Las Vegans felt differently. Casino owners resented how they were portrayed. To be fair about it, they were used to that kind of thing. But they also didn’t like that the book listed who owned the hotel-casinos and the percentages they owned. Interestingly, one of those upset about the book was Hank Greenspun. Reid had worked for him and used information printed in the Sun, most notably material the paper had published a decade before. The Sun had done a series that revealed Meyer Lansky as a hidden investor in the Thunderbird Hotel on the Strip. But Greenspun resented that Reid used material that had not been published or even confirmed. He also felt Nevada at least had been trying to clean up its act. So he went on national television and criticized the book.
The criticism of the book and the criticism in the book … ultimately didn’t amount to much. By the time The Green Felt Jungle was published, the Justice Department had already been targeting Las Vegas. The book had nothing that Bobby Kennedy and J. Edgar Hoover didn’t already believe.
But The Green Felt Jungle also should be seen as part of a trend. In the next couple of years after its publication, other books focused on Nevada. A New York Times reporter, Wallace Turner, published Gamblers’ Money, covering some of the same ground. Another veteran reporter, Sandy Smith, had a series of articles on the mob in the Chicago papers and in national magazines like Time and Life.

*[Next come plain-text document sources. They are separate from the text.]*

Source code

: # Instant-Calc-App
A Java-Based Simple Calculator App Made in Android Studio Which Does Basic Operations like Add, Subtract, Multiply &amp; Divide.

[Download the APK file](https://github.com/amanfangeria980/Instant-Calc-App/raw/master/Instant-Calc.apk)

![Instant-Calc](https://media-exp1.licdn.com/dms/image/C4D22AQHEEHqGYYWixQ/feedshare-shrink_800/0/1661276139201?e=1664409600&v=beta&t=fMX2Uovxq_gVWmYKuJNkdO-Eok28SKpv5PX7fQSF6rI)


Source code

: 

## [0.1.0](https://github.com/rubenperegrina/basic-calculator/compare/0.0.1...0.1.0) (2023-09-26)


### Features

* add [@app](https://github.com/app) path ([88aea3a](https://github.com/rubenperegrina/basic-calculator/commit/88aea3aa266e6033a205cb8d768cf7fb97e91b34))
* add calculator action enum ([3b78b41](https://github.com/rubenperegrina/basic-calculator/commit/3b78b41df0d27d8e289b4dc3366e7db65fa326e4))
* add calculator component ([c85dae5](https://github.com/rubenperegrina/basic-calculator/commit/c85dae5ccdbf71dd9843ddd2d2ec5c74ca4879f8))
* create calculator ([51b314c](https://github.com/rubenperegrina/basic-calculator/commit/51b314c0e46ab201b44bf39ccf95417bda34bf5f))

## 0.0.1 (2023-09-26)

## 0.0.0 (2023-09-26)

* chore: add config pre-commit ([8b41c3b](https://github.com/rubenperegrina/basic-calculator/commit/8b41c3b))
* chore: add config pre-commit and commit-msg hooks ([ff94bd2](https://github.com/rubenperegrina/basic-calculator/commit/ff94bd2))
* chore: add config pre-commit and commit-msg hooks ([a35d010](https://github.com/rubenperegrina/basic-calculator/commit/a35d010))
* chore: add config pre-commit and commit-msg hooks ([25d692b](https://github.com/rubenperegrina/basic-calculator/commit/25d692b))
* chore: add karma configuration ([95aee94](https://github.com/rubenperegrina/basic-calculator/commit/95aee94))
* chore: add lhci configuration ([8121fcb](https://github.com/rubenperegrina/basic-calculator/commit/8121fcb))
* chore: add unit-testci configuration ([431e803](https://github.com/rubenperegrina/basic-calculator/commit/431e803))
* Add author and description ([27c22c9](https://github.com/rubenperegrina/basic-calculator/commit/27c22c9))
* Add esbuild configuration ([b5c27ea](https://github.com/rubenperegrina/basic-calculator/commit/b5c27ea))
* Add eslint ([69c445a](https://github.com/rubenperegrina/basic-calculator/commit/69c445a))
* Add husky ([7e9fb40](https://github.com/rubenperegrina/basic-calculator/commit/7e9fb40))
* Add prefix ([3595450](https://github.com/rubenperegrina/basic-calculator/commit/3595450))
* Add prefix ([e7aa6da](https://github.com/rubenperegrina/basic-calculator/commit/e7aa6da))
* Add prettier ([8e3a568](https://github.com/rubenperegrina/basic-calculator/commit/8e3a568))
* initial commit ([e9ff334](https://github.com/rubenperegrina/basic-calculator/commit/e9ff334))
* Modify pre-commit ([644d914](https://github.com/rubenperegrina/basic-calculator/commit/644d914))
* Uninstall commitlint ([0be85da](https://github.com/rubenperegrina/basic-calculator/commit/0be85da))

A political scientist, Gilman Ostrander, wrote Nevada: The Great Rotten Borough, attacking the state as a cesspool of political corruption. The Green Felt Jungle roughed up Nevada and Las Vegas, but it wasn’t the only one. It wasn’t even the only mob book Reid and Demaris were involved in. Reid wrote about organized crime for another newspaper, the Brooklyn Eagle. Demaris published several books, including one on mob hitman Jimmy the Weasel Fratianno.
In the half-century since The Green Felt Jungle came out, Nevada has teamed with federal and local officials and the media to drive out the old mob ownership. Indeed, the book was still on everyone’s mind three years after it came out when Howard Hughes came to town, and then-Governor Paul Laxalt began pushing for reforms to allow corporations to be able to own casinos. But think of movies like The Hangover and ad campaigns like “what happens in Vegas, stays in Vegas.” We may have been less sinful than Reid and Demaris claimed at the time, and we certainly are now … but it helps the bottom line if we’re at least a little bit bad.